Tuesday, February 07, 2006

Budget Projections Unrealistic

Federal budget projections going out to 2011 fail to account for known events as well as contingencies for likely events. While the projections assume permanent passage of past tax cuts as well as a decrease in congressional discretionary spending, they fail to take into account any cost beyond 2007 for the War on Terror. (Washington Post: Budget Plan Assumes Too Much, Demands Too Little).

Goldman Sachs has already begun advising clients that the deficit projections included in the budget are unrealistic. Members of Congress are already denouncing this budget as a non-starter. Business analysts find the budget laughable. Said Stanley E. Collender of Financial Dynamics Business Communications, "This budget is not going to happen. Of all the budgets I've seen recently, this is the one going nowhere the fastest."

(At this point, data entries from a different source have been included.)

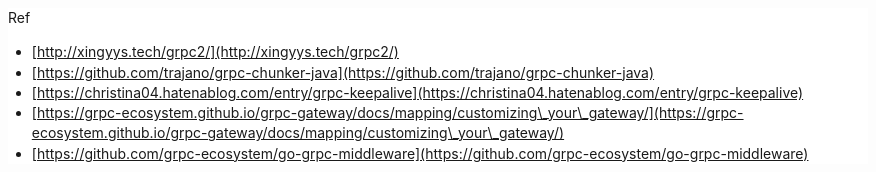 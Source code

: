 



Ref

* [http://xingyys.tech/grpc2/](http://xingyys.tech/grpc2/)
* [https://github.com/trajano/grpc-chunker-java](https://github.com/trajano/grpc-chunker-java)
* [https://christina04.hatenablog.com/entry/grpc-keepalive](https://christina04.hatenablog.com/entry/grpc-keepalive)
* [https://grpc-ecosystem.github.io/grpc-gateway/docs/mapping/customizing\_your\_gateway/](https://grpc-ecosystem.github.io/grpc-gateway/docs/mapping/customizing\_your\_gateway/)
* [https://github.com/grpc-ecosystem/go-grpc-middleware](https://github.com/grpc-ecosystem/go-grpc-middleware)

There are two issues that I have with this budget as proposed. First, it completely ignores necessary spending in Afghanistan and Iraq, nor does it account for the likelihood of military spending in either Iran or Syria. The former, at least, is a solid enough prospect that some provisions must be included in the budget. It's absolutely unrealistic to assume that after 2007 we'll no longer encounter any situation that requires the use of military force.

Second, the budget does not go far enough in eliminating non-military expenses. First and foremost, the responsibilities of the federal government are for national security. Anything beyond that is a benefit that is subject to cuts when the budget is tight. Yet, we consistently see efforts to increase potential revenue (such as opening ANWR to drilling) or efforts to curtail social spending (such as agricultural subsidy cuts) stymied in Congress.

With the cost of energy skyrocketing and interest rates continuing to trend upward, the cost of living for the average American continues to grow far beyond figures quoted by the government in their cost-of-living index. A trip to the local supermarket or gas station tells you that, although food and energy are conveniently omitted from inflation indexes. It's clear that tax cuts implemented to stimulate the economy must be made permanent. To hit the public with an effective tax increase by not making them permanent would have a devastating impact on the economy as a whole.

So if taxes are not going to increase - and they cannot - and we know that military expenses are going to continue to grow, where will we get the funding to support this? Well first and foremost, open ANWR to drilling. There's plenty of potential revenue there and we should be making good use of it. The caribou certainly are not using it. Second, slash all non-military expenses in the existing budget. That's not something any congressman wants to do, especially in an election year, but that is what must happen.

The budget as proposed will not fly. It's not going to make any headway in Congress and it's a very unrealistic and overly optimistic projection out to 2011. Hard cuts are needed in social spending, and the time to start that is now.